I'll add my .02 euros.
- .01 - One of the irritating things about Triana's approach is that he appears to be persuaded that the situation can be fixed by giving traders more status, whereas I am convinced that the overinflated egoes of the self appointed "masters of the universe" on the Wall Street and other trading floors around the world are largely to blame for the current mess. After their rather spectacular failures, I'd rather see them cut down to the rank of the glorified pork belly merchants that they are. I also believe that, if we returned to calling 'cooks' what are now called 'chefs' and 'taylors' what are now called 'fashion designers', etc. air would be more breathable.
- .02 - I think that both authors would agree that analytical modeling on some scale is made necessary by the speed of automatic trading: if you use computers as trading tools, you have to feed them models (even uncomplicated, minimal ones) in order to perform trades.

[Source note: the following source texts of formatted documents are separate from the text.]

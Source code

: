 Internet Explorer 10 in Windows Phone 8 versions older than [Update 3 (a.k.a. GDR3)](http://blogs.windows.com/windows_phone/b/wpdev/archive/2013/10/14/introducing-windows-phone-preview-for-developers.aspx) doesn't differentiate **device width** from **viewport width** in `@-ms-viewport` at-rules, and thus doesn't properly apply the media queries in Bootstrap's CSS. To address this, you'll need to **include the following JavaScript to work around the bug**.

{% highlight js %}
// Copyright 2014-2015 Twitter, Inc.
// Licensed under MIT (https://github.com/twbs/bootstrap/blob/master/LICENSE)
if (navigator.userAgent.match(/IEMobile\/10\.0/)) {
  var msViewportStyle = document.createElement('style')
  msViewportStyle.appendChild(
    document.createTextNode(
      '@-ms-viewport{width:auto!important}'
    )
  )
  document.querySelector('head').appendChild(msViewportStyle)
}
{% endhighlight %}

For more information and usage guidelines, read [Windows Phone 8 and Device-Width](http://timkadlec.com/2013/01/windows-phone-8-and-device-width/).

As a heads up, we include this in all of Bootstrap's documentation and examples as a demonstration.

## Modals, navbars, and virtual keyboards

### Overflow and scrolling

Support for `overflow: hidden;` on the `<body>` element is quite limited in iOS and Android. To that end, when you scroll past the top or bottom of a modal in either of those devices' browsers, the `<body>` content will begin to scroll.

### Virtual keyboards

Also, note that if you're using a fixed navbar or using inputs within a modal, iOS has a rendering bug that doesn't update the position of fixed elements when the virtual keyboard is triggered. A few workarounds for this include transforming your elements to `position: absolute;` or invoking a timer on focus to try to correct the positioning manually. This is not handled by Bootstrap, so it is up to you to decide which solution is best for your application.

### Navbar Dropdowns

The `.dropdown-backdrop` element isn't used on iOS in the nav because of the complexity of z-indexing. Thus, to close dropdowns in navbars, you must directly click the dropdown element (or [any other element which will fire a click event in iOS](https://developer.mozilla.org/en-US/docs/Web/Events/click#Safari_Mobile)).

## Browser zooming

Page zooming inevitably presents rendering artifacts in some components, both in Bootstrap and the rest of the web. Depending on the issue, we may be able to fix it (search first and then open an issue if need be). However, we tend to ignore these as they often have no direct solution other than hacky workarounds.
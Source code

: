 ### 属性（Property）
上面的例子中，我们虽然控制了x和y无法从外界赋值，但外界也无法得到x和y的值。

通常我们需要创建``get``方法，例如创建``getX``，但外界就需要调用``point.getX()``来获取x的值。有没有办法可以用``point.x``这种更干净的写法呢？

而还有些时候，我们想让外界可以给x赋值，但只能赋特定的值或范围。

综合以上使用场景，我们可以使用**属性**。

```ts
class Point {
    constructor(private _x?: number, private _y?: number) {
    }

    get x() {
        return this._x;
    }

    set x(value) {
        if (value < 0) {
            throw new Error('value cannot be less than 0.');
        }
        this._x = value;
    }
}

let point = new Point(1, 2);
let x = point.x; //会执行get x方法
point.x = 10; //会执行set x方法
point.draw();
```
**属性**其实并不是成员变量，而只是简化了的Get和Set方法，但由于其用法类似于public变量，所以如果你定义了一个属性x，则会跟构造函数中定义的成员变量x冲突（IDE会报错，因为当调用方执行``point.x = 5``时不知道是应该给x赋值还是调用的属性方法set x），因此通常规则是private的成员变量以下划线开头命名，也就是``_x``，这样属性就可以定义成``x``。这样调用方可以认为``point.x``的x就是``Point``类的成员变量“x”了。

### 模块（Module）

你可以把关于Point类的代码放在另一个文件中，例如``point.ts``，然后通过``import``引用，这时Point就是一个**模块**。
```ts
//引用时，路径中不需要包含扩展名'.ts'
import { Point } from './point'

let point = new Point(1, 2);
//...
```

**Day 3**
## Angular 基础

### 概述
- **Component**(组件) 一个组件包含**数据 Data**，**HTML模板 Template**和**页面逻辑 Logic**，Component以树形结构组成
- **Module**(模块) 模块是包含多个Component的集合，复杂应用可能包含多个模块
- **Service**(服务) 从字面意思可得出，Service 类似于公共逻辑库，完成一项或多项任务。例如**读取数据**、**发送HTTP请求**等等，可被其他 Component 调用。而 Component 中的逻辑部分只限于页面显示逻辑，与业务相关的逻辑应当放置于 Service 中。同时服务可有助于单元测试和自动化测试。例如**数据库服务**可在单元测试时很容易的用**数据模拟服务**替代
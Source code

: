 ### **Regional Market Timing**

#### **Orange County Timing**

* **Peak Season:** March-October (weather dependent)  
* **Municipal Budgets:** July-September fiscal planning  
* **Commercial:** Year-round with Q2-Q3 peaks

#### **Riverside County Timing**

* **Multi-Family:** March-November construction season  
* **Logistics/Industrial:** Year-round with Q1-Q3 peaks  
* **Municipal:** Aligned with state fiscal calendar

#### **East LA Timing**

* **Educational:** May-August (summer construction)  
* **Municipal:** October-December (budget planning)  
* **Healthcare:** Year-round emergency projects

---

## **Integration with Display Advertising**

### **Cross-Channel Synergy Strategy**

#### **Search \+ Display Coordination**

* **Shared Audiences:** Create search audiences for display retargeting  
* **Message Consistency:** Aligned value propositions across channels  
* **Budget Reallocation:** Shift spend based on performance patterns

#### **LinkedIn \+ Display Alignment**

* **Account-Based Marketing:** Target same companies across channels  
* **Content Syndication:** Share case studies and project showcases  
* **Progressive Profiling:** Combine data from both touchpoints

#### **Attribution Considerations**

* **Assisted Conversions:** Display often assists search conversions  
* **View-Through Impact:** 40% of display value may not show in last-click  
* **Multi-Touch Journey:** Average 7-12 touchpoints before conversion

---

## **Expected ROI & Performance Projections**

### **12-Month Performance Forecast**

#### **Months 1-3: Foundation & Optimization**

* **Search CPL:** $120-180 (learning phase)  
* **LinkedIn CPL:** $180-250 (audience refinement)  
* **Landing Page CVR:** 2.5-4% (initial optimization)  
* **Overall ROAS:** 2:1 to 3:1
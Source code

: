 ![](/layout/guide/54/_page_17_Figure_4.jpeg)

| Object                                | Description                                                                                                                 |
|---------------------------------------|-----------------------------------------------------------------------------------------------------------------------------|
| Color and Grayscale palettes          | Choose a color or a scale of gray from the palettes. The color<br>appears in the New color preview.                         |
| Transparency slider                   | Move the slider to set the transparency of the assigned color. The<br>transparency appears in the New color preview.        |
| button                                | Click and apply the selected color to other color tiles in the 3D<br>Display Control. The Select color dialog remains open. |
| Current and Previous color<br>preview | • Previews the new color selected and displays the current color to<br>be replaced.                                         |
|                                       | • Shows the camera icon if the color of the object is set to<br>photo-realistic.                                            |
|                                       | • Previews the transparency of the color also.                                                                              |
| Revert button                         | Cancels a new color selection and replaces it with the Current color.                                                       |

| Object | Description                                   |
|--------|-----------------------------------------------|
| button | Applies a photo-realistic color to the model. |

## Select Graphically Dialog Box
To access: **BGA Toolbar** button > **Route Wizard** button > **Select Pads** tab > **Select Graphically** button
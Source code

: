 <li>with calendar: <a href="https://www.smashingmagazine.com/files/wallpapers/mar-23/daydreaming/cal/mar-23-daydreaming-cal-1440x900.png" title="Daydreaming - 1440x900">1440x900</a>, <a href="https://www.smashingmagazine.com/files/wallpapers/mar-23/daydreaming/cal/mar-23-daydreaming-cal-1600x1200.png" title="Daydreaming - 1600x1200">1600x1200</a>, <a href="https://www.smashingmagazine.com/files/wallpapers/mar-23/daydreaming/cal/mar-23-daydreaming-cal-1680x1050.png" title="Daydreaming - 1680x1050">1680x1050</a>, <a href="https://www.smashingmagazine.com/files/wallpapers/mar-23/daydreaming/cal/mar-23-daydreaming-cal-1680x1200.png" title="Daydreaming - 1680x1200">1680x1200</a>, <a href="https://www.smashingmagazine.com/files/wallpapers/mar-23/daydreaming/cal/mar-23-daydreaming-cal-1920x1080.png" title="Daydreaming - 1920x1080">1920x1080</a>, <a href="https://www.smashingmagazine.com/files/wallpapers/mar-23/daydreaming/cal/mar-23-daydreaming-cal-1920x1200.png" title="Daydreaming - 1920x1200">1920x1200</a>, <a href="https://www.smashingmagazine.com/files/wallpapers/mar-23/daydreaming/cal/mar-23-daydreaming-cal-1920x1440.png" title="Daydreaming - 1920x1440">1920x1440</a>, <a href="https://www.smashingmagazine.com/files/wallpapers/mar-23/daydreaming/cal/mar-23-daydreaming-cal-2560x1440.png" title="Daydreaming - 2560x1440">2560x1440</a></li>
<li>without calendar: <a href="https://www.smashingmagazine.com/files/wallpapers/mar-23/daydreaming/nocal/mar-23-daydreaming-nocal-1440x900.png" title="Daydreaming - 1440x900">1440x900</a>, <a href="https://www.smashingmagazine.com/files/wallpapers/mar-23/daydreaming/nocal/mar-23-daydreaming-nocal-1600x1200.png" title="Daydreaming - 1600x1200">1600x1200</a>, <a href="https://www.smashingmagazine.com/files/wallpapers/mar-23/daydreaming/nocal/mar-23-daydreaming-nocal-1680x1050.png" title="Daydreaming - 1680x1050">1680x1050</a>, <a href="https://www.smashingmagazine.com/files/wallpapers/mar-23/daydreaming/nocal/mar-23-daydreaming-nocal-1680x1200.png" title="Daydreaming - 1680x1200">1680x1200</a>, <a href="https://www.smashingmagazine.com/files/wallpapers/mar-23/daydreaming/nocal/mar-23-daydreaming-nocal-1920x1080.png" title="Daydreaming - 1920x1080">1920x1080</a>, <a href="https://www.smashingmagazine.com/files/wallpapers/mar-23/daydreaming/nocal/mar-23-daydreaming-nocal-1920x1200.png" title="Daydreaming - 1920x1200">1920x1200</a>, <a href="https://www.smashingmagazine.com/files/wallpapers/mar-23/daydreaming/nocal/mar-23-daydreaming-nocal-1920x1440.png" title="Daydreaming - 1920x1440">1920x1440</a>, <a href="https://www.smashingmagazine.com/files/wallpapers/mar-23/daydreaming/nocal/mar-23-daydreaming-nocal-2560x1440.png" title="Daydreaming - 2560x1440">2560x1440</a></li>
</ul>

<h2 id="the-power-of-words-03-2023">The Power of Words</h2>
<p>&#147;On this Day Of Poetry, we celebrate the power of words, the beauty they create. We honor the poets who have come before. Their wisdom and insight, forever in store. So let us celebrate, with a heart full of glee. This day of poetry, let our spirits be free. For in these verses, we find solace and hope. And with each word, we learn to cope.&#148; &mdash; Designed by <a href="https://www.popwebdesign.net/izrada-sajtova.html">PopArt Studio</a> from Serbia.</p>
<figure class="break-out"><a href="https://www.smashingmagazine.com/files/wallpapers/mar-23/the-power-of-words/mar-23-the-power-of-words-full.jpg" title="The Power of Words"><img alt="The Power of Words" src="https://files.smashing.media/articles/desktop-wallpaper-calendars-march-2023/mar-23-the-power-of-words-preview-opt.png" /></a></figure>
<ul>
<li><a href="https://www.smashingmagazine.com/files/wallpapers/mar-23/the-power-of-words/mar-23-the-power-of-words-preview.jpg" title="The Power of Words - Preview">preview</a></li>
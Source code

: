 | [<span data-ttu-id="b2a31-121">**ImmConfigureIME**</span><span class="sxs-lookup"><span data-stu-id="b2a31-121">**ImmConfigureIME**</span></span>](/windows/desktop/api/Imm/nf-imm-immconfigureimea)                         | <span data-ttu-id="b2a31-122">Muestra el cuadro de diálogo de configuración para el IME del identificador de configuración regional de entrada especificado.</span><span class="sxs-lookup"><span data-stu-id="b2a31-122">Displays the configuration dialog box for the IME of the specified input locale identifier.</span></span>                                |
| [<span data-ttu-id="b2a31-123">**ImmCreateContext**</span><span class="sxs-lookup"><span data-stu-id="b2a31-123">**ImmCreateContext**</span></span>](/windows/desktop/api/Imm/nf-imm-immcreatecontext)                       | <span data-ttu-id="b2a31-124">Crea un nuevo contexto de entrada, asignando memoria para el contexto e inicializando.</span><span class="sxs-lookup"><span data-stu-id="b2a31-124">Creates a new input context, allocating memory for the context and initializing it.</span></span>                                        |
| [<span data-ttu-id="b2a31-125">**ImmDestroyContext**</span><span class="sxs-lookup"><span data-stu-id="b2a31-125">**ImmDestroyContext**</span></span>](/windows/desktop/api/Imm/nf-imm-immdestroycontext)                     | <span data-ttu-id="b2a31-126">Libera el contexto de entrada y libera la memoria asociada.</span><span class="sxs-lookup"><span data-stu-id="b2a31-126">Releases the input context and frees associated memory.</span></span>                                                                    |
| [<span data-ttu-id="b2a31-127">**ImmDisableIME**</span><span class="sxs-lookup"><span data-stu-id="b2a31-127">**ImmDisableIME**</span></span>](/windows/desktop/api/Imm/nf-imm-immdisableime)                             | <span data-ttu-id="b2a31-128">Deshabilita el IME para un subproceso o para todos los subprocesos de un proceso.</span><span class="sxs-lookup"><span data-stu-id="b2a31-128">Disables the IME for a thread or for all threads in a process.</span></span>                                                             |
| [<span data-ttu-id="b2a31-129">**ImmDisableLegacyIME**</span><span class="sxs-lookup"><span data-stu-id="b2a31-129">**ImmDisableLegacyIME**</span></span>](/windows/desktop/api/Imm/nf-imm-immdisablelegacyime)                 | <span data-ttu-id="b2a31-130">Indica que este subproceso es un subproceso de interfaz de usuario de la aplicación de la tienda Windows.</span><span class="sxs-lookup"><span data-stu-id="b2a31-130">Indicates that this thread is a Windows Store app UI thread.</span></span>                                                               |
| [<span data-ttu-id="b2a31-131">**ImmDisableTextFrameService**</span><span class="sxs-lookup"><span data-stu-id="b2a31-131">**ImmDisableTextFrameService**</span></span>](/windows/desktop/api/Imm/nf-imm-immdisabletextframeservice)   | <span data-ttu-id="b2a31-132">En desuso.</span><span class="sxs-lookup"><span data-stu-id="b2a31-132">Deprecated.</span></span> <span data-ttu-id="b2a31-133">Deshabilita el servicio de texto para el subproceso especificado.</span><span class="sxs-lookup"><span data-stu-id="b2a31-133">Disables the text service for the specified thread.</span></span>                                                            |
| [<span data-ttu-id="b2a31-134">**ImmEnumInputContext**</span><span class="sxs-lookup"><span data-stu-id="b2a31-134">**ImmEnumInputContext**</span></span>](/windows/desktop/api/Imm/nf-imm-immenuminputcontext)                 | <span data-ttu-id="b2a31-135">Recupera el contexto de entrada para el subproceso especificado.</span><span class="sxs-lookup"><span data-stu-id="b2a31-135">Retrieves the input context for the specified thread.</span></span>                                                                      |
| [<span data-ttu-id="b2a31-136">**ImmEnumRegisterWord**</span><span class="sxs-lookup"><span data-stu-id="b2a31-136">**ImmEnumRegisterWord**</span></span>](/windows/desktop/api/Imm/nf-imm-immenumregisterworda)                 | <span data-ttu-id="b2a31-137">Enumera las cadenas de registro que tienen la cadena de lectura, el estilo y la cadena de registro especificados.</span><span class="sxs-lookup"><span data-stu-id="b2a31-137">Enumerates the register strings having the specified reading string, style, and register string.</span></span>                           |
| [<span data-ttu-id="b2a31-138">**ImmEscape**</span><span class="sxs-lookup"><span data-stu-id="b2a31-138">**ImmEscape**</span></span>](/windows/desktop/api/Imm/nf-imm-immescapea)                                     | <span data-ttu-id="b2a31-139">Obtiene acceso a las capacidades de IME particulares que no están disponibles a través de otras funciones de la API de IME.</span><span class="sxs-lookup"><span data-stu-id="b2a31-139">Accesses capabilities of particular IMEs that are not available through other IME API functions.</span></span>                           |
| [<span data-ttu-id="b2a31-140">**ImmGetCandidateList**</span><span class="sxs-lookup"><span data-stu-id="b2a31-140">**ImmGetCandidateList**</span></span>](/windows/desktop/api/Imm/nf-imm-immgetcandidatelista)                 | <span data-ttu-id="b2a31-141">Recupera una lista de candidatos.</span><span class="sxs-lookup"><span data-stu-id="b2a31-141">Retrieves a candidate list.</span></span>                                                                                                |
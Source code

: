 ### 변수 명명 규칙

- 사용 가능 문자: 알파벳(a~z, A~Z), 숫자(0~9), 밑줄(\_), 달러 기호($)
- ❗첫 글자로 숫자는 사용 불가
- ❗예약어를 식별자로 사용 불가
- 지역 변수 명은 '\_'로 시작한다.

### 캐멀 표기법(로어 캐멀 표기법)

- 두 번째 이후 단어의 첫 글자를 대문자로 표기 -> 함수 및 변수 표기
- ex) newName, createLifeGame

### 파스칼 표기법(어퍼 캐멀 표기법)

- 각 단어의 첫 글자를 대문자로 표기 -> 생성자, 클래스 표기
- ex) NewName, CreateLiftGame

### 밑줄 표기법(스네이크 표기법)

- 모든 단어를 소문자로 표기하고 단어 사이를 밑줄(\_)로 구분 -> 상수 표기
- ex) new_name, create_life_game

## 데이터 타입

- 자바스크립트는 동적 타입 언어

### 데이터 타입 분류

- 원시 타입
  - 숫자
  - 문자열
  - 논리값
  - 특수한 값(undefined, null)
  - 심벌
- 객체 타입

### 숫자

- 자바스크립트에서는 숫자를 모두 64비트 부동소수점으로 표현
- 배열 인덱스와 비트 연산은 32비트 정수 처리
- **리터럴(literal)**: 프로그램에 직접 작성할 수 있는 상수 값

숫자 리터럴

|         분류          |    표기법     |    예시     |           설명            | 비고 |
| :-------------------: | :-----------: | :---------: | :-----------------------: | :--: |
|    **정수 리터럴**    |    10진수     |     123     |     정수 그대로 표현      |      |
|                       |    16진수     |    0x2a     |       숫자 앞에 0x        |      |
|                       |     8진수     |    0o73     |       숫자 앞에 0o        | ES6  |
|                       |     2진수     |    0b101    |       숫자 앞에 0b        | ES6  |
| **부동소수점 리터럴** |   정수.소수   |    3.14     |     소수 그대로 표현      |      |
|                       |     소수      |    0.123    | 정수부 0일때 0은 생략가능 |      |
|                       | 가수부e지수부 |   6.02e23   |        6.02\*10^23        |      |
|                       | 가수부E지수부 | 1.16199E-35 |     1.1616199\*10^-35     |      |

However, at the time of their writing, both auhors fail to mention or see (Taleb probably has too much fun programming) what appears to me one of the most important factors of the recent economic gyrations. Namely, that for many years automation induced speed has been compounding demographics induced speed (the increase in number of market players), makes feedback loops unstable. Trading speed is outpacing control and decision-making cycles, and this fuels destructive market crises, quite similar to - or even coinciding with - bank runs. As a consequence, I think that heavy brakes need to be applied: not only analytical models should not be used, but - ideally - computers and even cell phones should be banned from trading floors.